In 2009, Romero convinced his wife, parents and his brother to gather his properties, turning his 140 into a collective plantation that would seek this new mode of operation, with sustainability as his north.

He organized two dozens of other farms in a cooperative called Cafico. Members could share techniques and operate a nursery to produce adequate varieties of coffee plants and shade trees. They funded the construction of a mill to dry and process their harvest and sell the product. They avoided fertilizers and chemical pesticides.

His proposal found initial resistance of potential members, given the arithmetic: 20% more costs to plant while yielding 25% less coffee. But the trees would last twice the time, perhaps a quarter of a century. And coffee would be of superior quality.

Cacao moved on with Romero’s conception. Later, he joined Fairtrade.

One recent morning Romero was in a sun -illuminated hill, looking at the rows of coffee tree with thick green leaves, his branches overflowing with fruits. Cherries, as they are known, contain the grains.

He pointed to the floor, in a layer of material covering the soil, the dry barrels of the cherries.

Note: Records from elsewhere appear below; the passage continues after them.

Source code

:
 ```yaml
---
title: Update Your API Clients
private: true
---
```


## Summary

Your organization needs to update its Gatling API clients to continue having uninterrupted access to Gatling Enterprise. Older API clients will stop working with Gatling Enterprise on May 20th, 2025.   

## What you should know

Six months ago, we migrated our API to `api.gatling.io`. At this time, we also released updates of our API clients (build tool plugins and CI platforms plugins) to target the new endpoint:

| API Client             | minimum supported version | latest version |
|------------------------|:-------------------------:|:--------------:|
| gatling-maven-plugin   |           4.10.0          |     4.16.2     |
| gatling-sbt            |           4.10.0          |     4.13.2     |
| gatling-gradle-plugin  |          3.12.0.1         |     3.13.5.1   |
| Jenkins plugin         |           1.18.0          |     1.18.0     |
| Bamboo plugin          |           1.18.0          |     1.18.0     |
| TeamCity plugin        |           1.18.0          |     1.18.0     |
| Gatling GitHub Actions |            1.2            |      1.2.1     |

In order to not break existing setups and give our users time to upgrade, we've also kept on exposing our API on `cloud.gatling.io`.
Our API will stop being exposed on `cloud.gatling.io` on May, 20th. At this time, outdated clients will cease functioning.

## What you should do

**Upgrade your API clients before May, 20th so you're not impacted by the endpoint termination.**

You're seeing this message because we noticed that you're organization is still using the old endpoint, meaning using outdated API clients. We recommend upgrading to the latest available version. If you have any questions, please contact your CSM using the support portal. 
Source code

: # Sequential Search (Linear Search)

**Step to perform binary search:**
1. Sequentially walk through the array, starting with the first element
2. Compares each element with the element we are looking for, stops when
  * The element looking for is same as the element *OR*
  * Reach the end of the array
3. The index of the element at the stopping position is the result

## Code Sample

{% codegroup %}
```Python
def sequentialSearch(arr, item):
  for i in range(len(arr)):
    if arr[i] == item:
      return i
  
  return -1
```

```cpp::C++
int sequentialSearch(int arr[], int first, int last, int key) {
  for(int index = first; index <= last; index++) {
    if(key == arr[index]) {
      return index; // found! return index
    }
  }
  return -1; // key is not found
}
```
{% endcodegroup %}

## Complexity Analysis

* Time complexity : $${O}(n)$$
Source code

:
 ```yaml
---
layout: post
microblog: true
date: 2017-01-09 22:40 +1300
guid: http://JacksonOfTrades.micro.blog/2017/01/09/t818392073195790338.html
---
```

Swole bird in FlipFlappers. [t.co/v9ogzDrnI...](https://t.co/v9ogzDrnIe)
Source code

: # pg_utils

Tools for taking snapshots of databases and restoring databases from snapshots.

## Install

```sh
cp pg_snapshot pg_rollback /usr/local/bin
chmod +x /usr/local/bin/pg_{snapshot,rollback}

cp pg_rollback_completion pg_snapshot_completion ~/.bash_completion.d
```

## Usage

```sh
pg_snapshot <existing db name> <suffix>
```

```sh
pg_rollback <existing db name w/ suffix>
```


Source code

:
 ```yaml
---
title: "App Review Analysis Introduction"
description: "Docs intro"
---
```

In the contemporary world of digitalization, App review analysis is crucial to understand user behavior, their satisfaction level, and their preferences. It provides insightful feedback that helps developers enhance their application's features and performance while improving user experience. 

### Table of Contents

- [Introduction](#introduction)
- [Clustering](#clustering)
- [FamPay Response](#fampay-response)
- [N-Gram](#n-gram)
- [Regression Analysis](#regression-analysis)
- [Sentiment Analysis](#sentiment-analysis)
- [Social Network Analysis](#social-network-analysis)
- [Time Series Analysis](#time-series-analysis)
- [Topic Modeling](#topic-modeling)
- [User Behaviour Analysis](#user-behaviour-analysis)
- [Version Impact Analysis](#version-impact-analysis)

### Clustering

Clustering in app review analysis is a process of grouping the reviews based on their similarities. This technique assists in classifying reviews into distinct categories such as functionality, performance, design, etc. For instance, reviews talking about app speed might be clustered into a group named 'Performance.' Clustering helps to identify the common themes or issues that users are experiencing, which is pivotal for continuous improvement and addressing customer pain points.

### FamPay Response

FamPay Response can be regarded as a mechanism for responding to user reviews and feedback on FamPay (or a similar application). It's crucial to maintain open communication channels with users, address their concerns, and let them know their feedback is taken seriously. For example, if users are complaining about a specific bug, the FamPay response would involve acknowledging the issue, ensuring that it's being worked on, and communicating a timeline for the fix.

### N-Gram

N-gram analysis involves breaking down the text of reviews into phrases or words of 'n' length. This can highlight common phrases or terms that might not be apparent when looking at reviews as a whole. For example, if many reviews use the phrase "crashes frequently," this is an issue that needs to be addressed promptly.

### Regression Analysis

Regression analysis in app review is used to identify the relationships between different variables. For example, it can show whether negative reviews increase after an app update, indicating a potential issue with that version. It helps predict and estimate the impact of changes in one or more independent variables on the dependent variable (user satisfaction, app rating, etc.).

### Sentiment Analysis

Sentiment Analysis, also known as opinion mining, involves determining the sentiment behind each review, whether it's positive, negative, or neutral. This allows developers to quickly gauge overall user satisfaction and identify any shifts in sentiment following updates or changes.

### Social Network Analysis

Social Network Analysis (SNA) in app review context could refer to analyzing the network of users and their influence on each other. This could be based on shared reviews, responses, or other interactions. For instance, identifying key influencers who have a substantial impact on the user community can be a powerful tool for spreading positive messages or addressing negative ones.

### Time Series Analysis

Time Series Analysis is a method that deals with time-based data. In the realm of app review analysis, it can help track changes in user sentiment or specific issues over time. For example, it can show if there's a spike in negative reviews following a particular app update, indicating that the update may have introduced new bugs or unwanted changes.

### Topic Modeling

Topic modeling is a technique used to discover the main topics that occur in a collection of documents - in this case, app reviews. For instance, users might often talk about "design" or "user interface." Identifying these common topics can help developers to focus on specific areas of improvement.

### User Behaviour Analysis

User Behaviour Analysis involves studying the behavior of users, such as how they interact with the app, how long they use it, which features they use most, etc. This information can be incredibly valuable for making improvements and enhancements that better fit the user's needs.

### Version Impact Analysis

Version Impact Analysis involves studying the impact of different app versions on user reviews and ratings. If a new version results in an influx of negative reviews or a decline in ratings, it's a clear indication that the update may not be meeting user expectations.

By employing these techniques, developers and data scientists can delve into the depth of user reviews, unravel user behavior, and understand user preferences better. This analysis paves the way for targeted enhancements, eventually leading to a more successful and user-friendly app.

Previously, the mill extracted the grains and then discarded the peels in a nearby river, contaminating the local drinking water supply of some. Now the cooperative turns them into compound and distributes for free to the member farms.

He took his phone and checked the price of coffee futures. It was over 16% that day, reaching almost $ 4 per pound.

Cofus produces special coffee that sells at a considerable price above market price. The cooperative was on its way to seeing its profits grow by at least 25% this year, Romero said.

But what was the rise of prices meant for the mission of making coffee more sustainable? If farmers with scarce capital could simply continue with their traditional practices and sell at unthinkable prices, where was the incentive for them to plan their own shadow trees and limit production?

Romero dismissed such concerns. Cacao had 80 new registrations to join.

However, as exporters hurry to secure grains, they are testing the ties of the cooperative structure.

On his farm near Corquin, Esperanza Torres Melgar, 59, has become accustomed to merchants appearing and offering immediate money for their newly hired grains, instead of having to expect them to be processed by another faix-certified cooperative, Proexo.

She said she always refused. But other farmers are succumbing to the temptation of immediate money, selling discreetly outside the cooperative structure.

At Finca El Puente, they have achieved international success. However, they are now considering a previously unthinkable perspective: reducing their cultivated area.

So many local people went north in search of work that they fight to hire necessary workers, even to significantly higher wages. In response, they mechanized much of their mill. But there is no machinery to support intense heat and cold periods.

“This is the worst year,” said Caballero.

She and her husband value their past lives outdoors.

Inside the mill, they stop to smell the sweet, smoked fragrance permeating the environment.

“We love coffee,” said Caballero. “We always think we will die cultivating coffee. We are happy like that. ”

But they are no longer sure this will last.